EventsThis Sunday at Teddington Lock, the 70th anniversary of the rescue of forces from Dunkirk in WWII will be commemorated in a ceremony attended by Prince Michael of Kent (Honorary Admiral of the Association of Dunkirk Little Ships) who will unveil a new memorial at 3:30pm to honour the part that Teddington’s boats played in this operation.

Operation Dynamo” called on the people of Britain to help evacuate the hundreds of thousands of stranded troops in France that were forced to retreat from the might of the advancing German army. Seaworthy boats that were “anything over 30ft with a flat bottom that will float” were requisitioned, stripped of essentials and sent towards France to form a massive 700 strong impromptu armada nicknamed the “Dunkirk Little Ships” which rescued troops from the beaches over ten days in May 1940.

On the final day of this evacuation Winston Churchill left us with the unforgettable “we shall fight them on the beaches” line as a war cry to the German forces they had just escaped from.

The evacuation story is also told in the film Dunkirk starring John Mills and a young Richard Attenborough. Details of the planned flotilla are explained to the backdrop of Douglas Tough’s boatyard, Teddington Lock, the foot bridge and even one unhappy boat owner seeing his boat being requisitioned on this stretch of the river.

100 boats were launched from Teddington and you can find a picture of the scene that greeted them on the other side of the channel on the sign hanging outside the Tide End Cottage pub.


Dunkirk (1958)

This selfless (and enforced) action helped keep Britain in the war is detailed in this Times article along with some entertaining stories including how one private launch was seized whilst the owner was out shopping and a dog found aboard another was sent back to its owners from Ramsgate with its address printed on its collar!

A flotilla of boats that will include some of the surviving Dunkirk Little Ships will travel from Ham House to Teddington Lock, carrying the Mayor of Richmond as well as members of the Tough family to the ceremony. Please note that only invited guests and press will be able to view the ceremony on the Lock island itself.
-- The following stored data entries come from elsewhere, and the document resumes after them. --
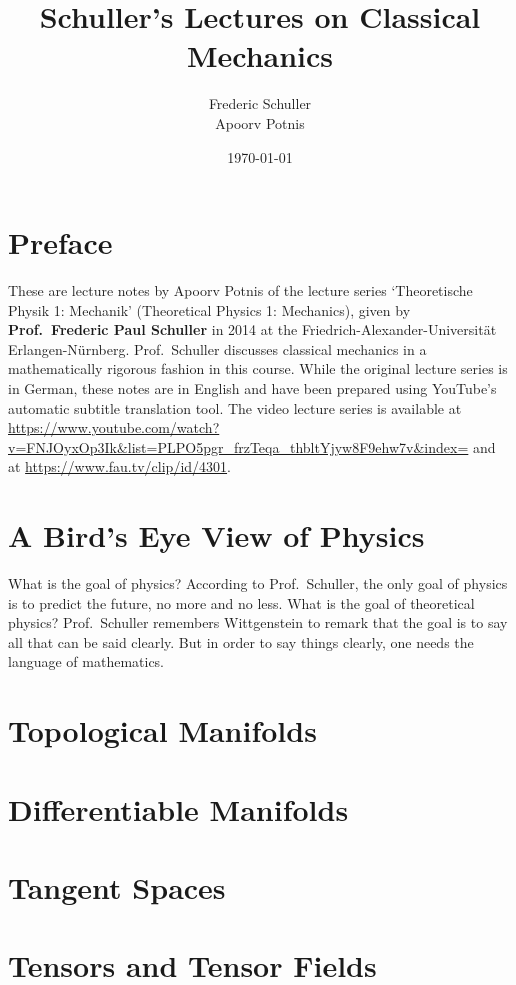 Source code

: \documentclass[a4 paper, oneside, 12pt]{book}
\title{Schuller's Lectures on Classical Mechanics}
\author{Frederic Schuller\\Apoorv Potnis}
\date{\today}
\theoremstyle{definition}
\begin{document}
	\hypertarget{TitlePage}{}
	\maketitle

	\chapter*{Preface}
	\hypertarget{Preface}{}
	These are lecture notes by Apoorv Potnis of the lecture series `Theoretische Physik 1: Mechanik' (Theoretical Physics 1: Mechanics), given by \textbf{Prof.\ Frederic Paul Schuller} in 2014 at the Friedrich-Alexander-Universität Erlangen-Nürnberg. Prof.\ Schuller discusses classical mechanics in a mathematically rigorous fashion in this course. While the original lecture series is in German, these notes are in English and have been prepared using YouTube's automatic subtitle translation tool. The video lecture series is available at \url{https://www.youtube.com/watch?v=FNJOyxOp3Ik&list=PLPO5pgr_frzTeqa_thbltYjyw8F9ehw7v&index=} and at \url{https://www.fau.tv/clip/id/4301}.
	\clearpage

	\hypertarget{Contents}{}
	\tableofcontents

	\chapter{A Bird's Eye View of Physics}

	What is the goal of physics? According to Prof.\ Schuller, the only goal of physics is to predict the future, no more and no less. What is the goal of theoretical physics? Prof.\ Schuller remembers Wittgenstein to remark that the goal is to say all that can be said clearly. But in order to say things clearly, one needs the language of mathematics.

	\chapter{Topological Manifolds}

	\chapter{Differentiable Manifolds}

	\chapter{Tangent Spaces}

	\chapter{Tensors and Tensor Fields}

	\nocite{*}
	\printbibliography[heading=bibintoc]
	\printindex
\end{document}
Celebrations will continue on May the 27th when 50 of the original ships will sail from Ramsgate to Dunkirk escorted by Royal Navy warships and including a flypast from a Hurricane, Spitfire and Lancaster.

Comments

2 thoughts on “Dunkirk Little Ships anniversary

  • Hedley Murton

    I worked at Toughs yard, “assistant”
    to Paul Millet a Belgian electrician who
    had escaped to Britain but unable to join Belgian forces as there were not enough in the country , at the time, to make up a “regiment. We were building MTB’s and when I joined the Navy I went straight into Coastal Forces, a more suitable assignment I could not have imagined. I was in Twickenham Sea Cadet Corps and at the Dunkirk event I got on board a Thames pleasure steamer with a pal we were both radio trainees and thought we might have been of use, when we got to London I was sent as bieing too young at fouteen, but my pal who was younger but taller got to
    go across, I have no idea whether he survived as we never communicated afterwards. When in the RN I brought a damaged MTB to Brightlingsea and trained to Hampton to Thornycrofts yard to pick up a repaired boat for passage back to Dover… some school friends were working in the yard and we got prefential treatment in some of the fittings aboard. Sorry Toughs I always felt I had betrayed the yard by going to Thornys.

    Hedley Murton ex RN, ex RCN, ex HM Coastguard. ex Pangbourne instructor

    Reply
  • tteditor

    Thanks Hedley – interesting personal account of those momentous times.